Smoke rises following Israeli airstrikes in Gaza City, Sept. 14, 2025. Photo by Ali Jadallah/Anadolu via Getty Images
(JTA) — Israel has launched a major ground operation in Gaza City, a months after its government approved a plan to take over the city despite the objections of military leaders and hostage families.
“Gaza is burning,” Defense Minister Israel Katz tweeted. “The IDF strikes with an iron fist at the terrorist infrastructure and IDF soldiers are fighting bravely to create the conditions for the release of the hostages and the defeat of Hamas.

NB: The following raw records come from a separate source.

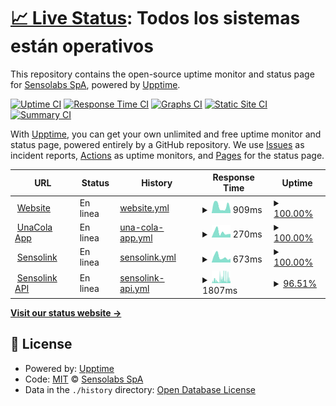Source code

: # [📈 Live Status](https://status.sensolabs.cl): <!--live status--> **Todos los sistemas están operativos**

This repository contains the open-source uptime monitor and status page for [Sensolabs SpA](https://status.sensolabs.cl), powered by [Upptime](https://github.com/upptime/upptime).

[![Uptime CI](https://github.com/sensolabs/status/workflows/Uptime%20CI/badge.svg)](https://github.com/sensolabs/status/actions?query=workflow%3A%22Uptime+CI%22)
[![Response Time CI](https://github.com/sensolabs/status/workflows/Response%20Time%20CI/badge.svg)](https://github.com/sensolabs/status/actions?query=workflow%3A%22Response+Time+CI%22)
[![Graphs CI](https://github.com/sensolabs/status/workflows/Graphs%20CI/badge.svg)](https://github.com/sensolabs/status/actions?query=workflow%3A%22Graphs+CI%22)
[![Static Site CI](https://github.com/sensolabs/status/workflows/Static%20Site%20CI/badge.svg)](https://github.com/sensolabs/status/actions?query=workflow%3A%22Static+Site+CI%22)
[![Summary CI](https://github.com/sensolabs/status/workflows/Summary%20CI/badge.svg)](https://github.com/sensolabs/status/actions?query=workflow%3A%22Summary+CI%22)

With [Upptime](https://upptime.js.org), you can get your own unlimited and free uptime monitor and status page, powered entirely by a GitHub repository. We use [Issues](https://github.com/sensolabs/status/issues) as incident reports, [Actions](https://github.com/sensolabs/status/actions) as uptime monitors, and [Pages](https://status.sensolabs.cl) for the status page.

<!--start: status pages-->
<!-- This summary is generated by Upptime (https://github.com/upptime/upptime) -->
<!-- Do not edit this manually, your changes will be overwritten -->
<!-- prettier-ignore -->
| URL | Status | History | Response Time | Uptime |
| --- | ------ | ------- | ------------- | ------ |
| <img alt="" src="https://favicons.githubusercontent.com/sensolabs.cl" height="13"> [Website](https://sensolabs.cl) | En linea | [website.yml](https://github.com/sensolabs/status/commits/HEAD/history/website.yml) | <details><summary><img alt="Response time graph" src="./graphs/website/response-time-week.png" height="20"> 909ms</summary><br><a href="https://status.sensolabs.cl/history/website"><img alt="Response time 735" src="https://img.shields.io/endpoint?url=https%3A%2F%2Fraw.githubusercontent.com%2Fsensolabs%2Fstatus%2FHEAD%2Fapi%2Fwebsite%2Fresponse-time.json"></a><br><a href="https://status.sensolabs.cl/history/website"><img alt="24-hour response time 295" src="https://img.shields.io/endpoint?url=https%3A%2F%2Fraw.githubusercontent.com%2Fsensolabs%2Fstatus%2FHEAD%2Fapi%2Fwebsite%2Fresponse-time-day.json"></a><br><a href="https://status.sensolabs.cl/history/website"><img alt="7-day response time 909" src="https://img.shields.io/endpoint?url=https%3A%2F%2Fraw.githubusercontent.com%2Fsensolabs%2Fstatus%2FHEAD%2Fapi%2Fwebsite%2Fresponse-time-week.json"></a><br><a href="https://status.sensolabs.cl/history/website"><img alt="30-day response time 953" src="https://img.shields.io/endpoint?url=https%3A%2F%2Fraw.githubusercontent.com%2Fsensolabs%2Fstatus%2FHEAD%2Fapi%2Fwebsite%2Fresponse-time-month.json"></a><br><a href="https://status.sensolabs.cl/history/website"><img alt="1-year response time 735" src="https://img.shields.io/endpoint?url=https%3A%2F%2Fraw.githubusercontent.com%2Fsensolabs%2Fstatus%2FHEAD%2Fapi%2Fwebsite%2Fresponse-time-year.json"></a></details> | <details><summary><a href="https://status.sensolabs.cl/history/website">100.00%</a></summary><a href="https://status.sensolabs.cl/history/website"><img alt="All-time uptime 100.00%" src="https://img.shields.io/endpoint?url=https%3A%2F%2Fraw.githubusercontent.com%2Fsensolabs%2Fstatus%2FHEAD%2Fapi%2Fwebsite%2Fuptime.json"></a><br><a href="https://status.sensolabs.cl/history/website"><img alt="24-hour uptime 100.00%" src="https://img.shields.io/endpoint?url=https%3A%2F%2Fraw.githubusercontent.com%2Fsensolabs%2Fstatus%2FHEAD%2Fapi%2Fwebsite%2Fuptime-day.json"></a><br><a href="https://status.sensolabs.cl/history/website"><img alt="7-day uptime 100.00%" src="https://img.shields.io/endpoint?url=https%3A%2F%2Fraw.githubusercontent.com%2Fsensolabs%2Fstatus%2FHEAD%2Fapi%2Fwebsite%2Fuptime-week.json"></a><br><a href="https://status.sensolabs.cl/history/website"><img alt="30-day uptime 100.00%" src="https://img.shields.io/endpoint?url=https%3A%2F%2Fraw.githubusercontent.com%2Fsensolabs%2Fstatus%2FHEAD%2Fapi%2Fwebsite%2Fuptime-month.json"></a><br><a href="https://status.sensolabs.cl/history/website"><img alt="1-year uptime 100.00%" src="https://img.shields.io/endpoint?url=https%3A%2F%2Fraw.githubusercontent.com%2Fsensolabs%2Fstatus%2FHEAD%2Fapi%2Fwebsite%2Fuptime-year.json"></a></details>
| <img alt="" src="https://favicons.githubusercontent.com/1-cola.cl" height="13"> [UnaCola App](https://1-cola.cl) | En linea | [una-cola-app.yml](https://github.com/sensolabs/status/commits/HEAD/history/una-cola-app.yml) | <details><summary><img alt="Response time graph" src="./graphs/una-cola-app/response-time-week.png" height="20"> 270ms</summary><br><a href="https://status.sensolabs.cl/history/una-cola-app"><img alt="Response time 314" src="https://img.shields.io/endpoint?url=https%3A%2F%2Fraw.githubusercontent.com%2Fsensolabs%2Fstatus%2FHEAD%2Fapi%2Funa-cola-app%2Fresponse-time.json"></a><br><a href="https://status.sensolabs.cl/history/una-cola-app"><img alt="24-hour response time 191" src="https://img.shields.io/endpoint?url=https%3A%2F%2Fraw.githubusercontent.com%2Fsensolabs%2Fstatus%2FHEAD%2Fapi%2Funa-cola-app%2Fresponse-time-day.json"></a><br><a href="https://status.sensolabs.cl/history/una-cola-app"><img alt="7-day response time 270" src="https://img.shields.io/endpoint?url=https%3A%2F%2Fraw.githubusercontent.com%2Fsensolabs%2Fstatus%2FHEAD%2Fapi%2Funa-cola-app%2Fresponse-time-week.json"></a><br><a href="https://status.sensolabs.cl/history/una-cola-app"><img alt="30-day response time 288" src="https://img.shields.io/endpoint?url=https%3A%2F%2Fraw.githubusercontent.com%2Fsensolabs%2Fstatus%2FHEAD%2Fapi%2Funa-cola-app%2Fresponse-time-month.json"></a><br><a href="https://status.sensolabs.cl/history/una-cola-app"><img alt="1-year response time 314" src="https://img.shields.io/endpoint?url=https%3A%2F%2Fraw.githubusercontent.com%2Fsensolabs%2Fstatus%2FHEAD%2Fapi%2Funa-cola-app%2Fresponse-time-year.json"></a></details> | <details><summary><a href="https://status.sensolabs.cl/history/una-cola-app">100.00%</a></summary><a href="https://status.sensolabs.cl/history/una-cola-app"><img alt="All-time uptime 100.00%" src="https://img.shields.io/endpoint?url=https%3A%2F%2Fraw.githubusercontent.com%2Fsensolabs%2Fstatus%2FHEAD%2Fapi%2Funa-cola-app%2Fuptime.json"></a><br><a href="https://status.sensolabs.cl/history/una-cola-app"><img alt="24-hour uptime 100.00%" src="https://img.shields.io/endpoint?url=https%3A%2F%2Fraw.githubusercontent.com%2Fsensolabs%2Fstatus%2FHEAD%2Fapi%2Funa-cola-app%2Fuptime-day.json"></a><br><a href="https://status.sensolabs.cl/history/una-cola-app"><img alt="7-day uptime 100.00%" src="https://img.shields.io/endpoint?url=https%3A%2F%2Fraw.githubusercontent.com%2Fsensolabs%2Fstatus%2FHEAD%2Fapi%2Funa-cola-app%2Fuptime-week.json"></a><br><a href="https://status.sensolabs.cl/history/una-cola-app"><img alt="30-day uptime 100.00%" src="https://img.shields.io/endpoint?url=https%3A%2F%2Fraw.githubusercontent.com%2Fsensolabs%2Fstatus%2FHEAD%2Fapi%2Funa-cola-app%2Fuptime-month.json"></a><br><a href="https://status.sensolabs.cl/history/una-cola-app"><img alt="1-year uptime 100.00%" src="https://img.shields.io/endpoint?url=https%3A%2F%2Fraw.githubusercontent.com%2Fsensolabs%2Fstatus%2FHEAD%2Fapi%2Funa-cola-app%2Fuptime-year.json"></a></details>
| <img alt="" src="https://favicons.githubusercontent.com/sensol.ink" height="13"> [Sensolink](https://sensol.ink) | En linea | [sensolink.yml](https://github.com/sensolabs/status/commits/HEAD/history/sensolink.yml) | <details><summary><img alt="Response time graph" src="./graphs/sensolink/response-time-week.png" height="20"> 673ms</summary><br><a href="https://status.sensolabs.cl/history/sensolink"><img alt="Response time 426" src="https://img.shields.io/endpoint?url=https%3A%2F%2Fraw.githubusercontent.com%2Fsensolabs%2Fstatus%2FHEAD%2Fapi%2Fsensolink%2Fresponse-time.json"></a><br><a href="https://status.sensolabs.cl/history/sensolink"><img alt="24-hour response time 473" src="https://img.shields.io/endpoint?url=https%3A%2F%2Fraw.githubusercontent.com%2Fsensolabs%2Fstatus%2FHEAD%2Fapi%2Fsensolink%2Fresponse-time-day.json"></a><br><a href="https://status.sensolabs.cl/history/sensolink"><img alt="7-day response time 673" src="https://img.shields.io/endpoint?url=https%3A%2F%2Fraw.githubusercontent.com%2Fsensolabs%2Fstatus%2FHEAD%2Fapi%2Fsensolink%2Fresponse-time-week.json"></a><br><a href="https://status.sensolabs.cl/history/sensolink"><img alt="30-day response time 589" src="https://img.shields.io/endpoint?url=https%3A%2F%2Fraw.githubusercontent.com%2Fsensolabs%2Fstatus%2FHEAD%2Fapi%2Fsensolink%2Fresponse-time-month.json"></a><br><a href="https://status.sensolabs.cl/history/sensolink"><img alt="1-year response time 426" src="https://img.shields.io/endpoint?url=https%3A%2F%2Fraw.githubusercontent.com%2Fsensolabs%2Fstatus%2FHEAD%2Fapi%2Fsensolink%2Fresponse-time-year.json"></a></details> | <details><summary><a href="https://status.sensolabs.cl/history/sensolink">100.00%</a></summary><a href="https://status.sensolabs.cl/history/sensolink"><img alt="All-time uptime 99.98%" src="https://img.shields.io/endpoint?url=https%3A%2F%2Fraw.githubusercontent.com%2Fsensolabs%2Fstatus%2FHEAD%2Fapi%2Fsensolink%2Fuptime.json"></a><br><a href="https://status.sensolabs.cl/history/sensolink"><img alt="24-hour uptime 100.00%" src="https://img.shields.io/endpoint?url=https%3A%2F%2Fraw.githubusercontent.com%2Fsensolabs%2Fstatus%2FHEAD%2Fapi%2Fsensolink%2Fuptime-day.json"></a><br><a href="https://status.sensolabs.cl/history/sensolink"><img alt="7-day uptime 100.00%" src="https://img.shields.io/endpoint?url=https%3A%2F%2Fraw.githubusercontent.com%2Fsensolabs%2Fstatus%2FHEAD%2Fapi%2Fsensolink%2Fuptime-week.json"></a><br><a href="https://status.sensolabs.cl/history/sensolink"><img alt="30-day uptime 100.00%" src="https://img.shields.io/endpoint?url=https%3A%2F%2Fraw.githubusercontent.com%2Fsensolabs%2Fstatus%2FHEAD%2Fapi%2Fsensolink%2Fuptime-month.json"></a><br><a href="https://status.sensolabs.cl/history/sensolink"><img alt="1-year uptime 99.98%" src="https://img.shields.io/endpoint?url=https%3A%2F%2Fraw.githubusercontent.com%2Fsensolabs%2Fstatus%2FHEAD%2Fapi%2Fsensolink%2Fuptime-year.json"></a></details>
| <img alt="" src="https://favicons.githubusercontent.com/api.sensol.ink" height="13"> [Sensolink API](https://api.sensol.ink) | En linea | [sensolink-api.yml](https://github.com/sensolabs/status/commits/HEAD/history/sensolink-api.yml) | <details><summary><img alt="Response time graph" src="./graphs/sensolink-api/response-time-week.png" height="20"> 1807ms</summary><br><a href="https://status.sensolabs.cl/history/sensolink-api"><img alt="Response time 813" src="https://img.shields.io/endpoint?url=https%3A%2F%2Fraw.githubusercontent.com%2Fsensolabs%2Fstatus%2FHEAD%2Fapi%2Fsensolink-api%2Fresponse-time.json"></a><br><a href="https://status.sensolabs.cl/history/sensolink-api"><img alt="24-hour response time 2008" src="https://img.shields.io/endpoint?url=https%3A%2F%2Fraw.githubusercontent.com%2Fsensolabs%2Fstatus%2FHEAD%2Fapi%2Fsensolink-api%2Fresponse-time-day.json"></a><br><a href="https://status.sensolabs.cl/history/sensolink-api"><img alt="7-day response time 1807" src="https://img.shields.io/endpoint?url=https%3A%2F%2Fraw.githubusercontent.com%2Fsensolabs%2Fstatus%2FHEAD%2Fapi%2Fsensolink-api%2Fresponse-time-week.json"></a><br><a href="https://status.sensolabs.cl/history/sensolink-api"><img alt="30-day response time 1300" src="https://img.shields.io/endpoint?url=https%3A%2F%2Fraw.githubusercontent.com%2Fsensolabs%2Fstatus%2FHEAD%2Fapi%2Fsensolink-api%2Fresponse-time-month.json"></a><br><a href="https://status.sensolabs.cl/history/sensolink-api"><img alt="1-year response time 813" src="https://img.shields.io/endpoint?url=https%3A%2F%2Fraw.githubusercontent.com%2Fsensolabs%2Fstatus%2FHEAD%2Fapi%2Fsensolink-api%2Fresponse-time-year.json"></a></details> | <details><summary><a href="https://status.sensolabs.cl/history/sensolink-api">96.51%</a></summary><a href="https://status.sensolabs.cl/history/sensolink-api"><img alt="All-time uptime 99.57%" src="https://img.shields.io/endpoint?url=https%3A%2F%2Fraw.githubusercontent.com%2Fsensolabs%2Fstatus%2FHEAD%2Fapi%2Fsensolink-api%2Fuptime.json"></a><br><a href="https://status.sensolabs.cl/history/sensolink-api"><img alt="24-hour uptime 98.33%" src="https://img.shields.io/endpoint?url=https%3A%2F%2Fraw.githubusercontent.com%2Fsensolabs%2Fstatus%2FHEAD%2Fapi%2Fsensolink-api%2Fuptime-day.json"></a><br><a href="https://status.sensolabs.cl/history/sensolink-api"><img alt="7-day uptime 96.51%" src="https://img.shields.io/endpoint?url=https%3A%2F%2Fraw.githubusercontent.com%2Fsensolabs%2Fstatus%2FHEAD%2Fapi%2Fsensolink-api%2Fuptime-week.json"></a><br><a href="https://status.sensolabs.cl/history/sensolink-api"><img alt="30-day uptime 98.96%" src="https://img.shields.io/endpoint?url=https%3A%2F%2Fraw.githubusercontent.com%2Fsensolabs%2Fstatus%2FHEAD%2Fapi%2Fsensolink-api%2Fuptime-month.json"></a><br><a href="https://status.sensolabs.cl/history/sensolink-api"><img alt="1-year uptime 99.57%" src="https://img.shields.io/endpoint?url=https%3A%2F%2Fraw.githubusercontent.com%2Fsensolabs%2Fstatus%2FHEAD%2Fapi%2Fsensolink-api%2Fuptime-year.json"></a></details>

<!--end: status pages-->

[**Visit our status website →**](https://status.sensolabs.cl)

## 📄 License

- Powered by: [Upptime](https://github.com/upptime/upptime)
- Code: [MIT](./LICENSE) © [Sensolabs SpA](https://status.sensolabs.cl)
- Data in the `./history` directory: [Open Database License](https://opendatacommons.org/licenses/odbl/1-0/)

We will not relent and we will not go back — until the completion of the mission.”
Israeli Prime Minister Benjamin Netanyahu announced the operation from a Tel Aviv courtroom, where a day of testimony in his ongoing corruption trial was cut short by the development.
Israeli leaders say Gaza City is a last major Hamas redoubt and conquering it is essential to defeating the group that launched the war with its attack on Israel on Oct. 7, 2023. The army had issued an evacuation order for the roughly 1 million civilians living in the city, many as refugees, and about a third are thought to have departed so far.
Relatives of the 48 remaining hostages in Gaza, of whom 20 are thought to be alive and held at least in part above ground in Gaza City, launched a sit-in outside Prime Minister Benjamin Netanyahu’s Jerusalem residence to protest the operation.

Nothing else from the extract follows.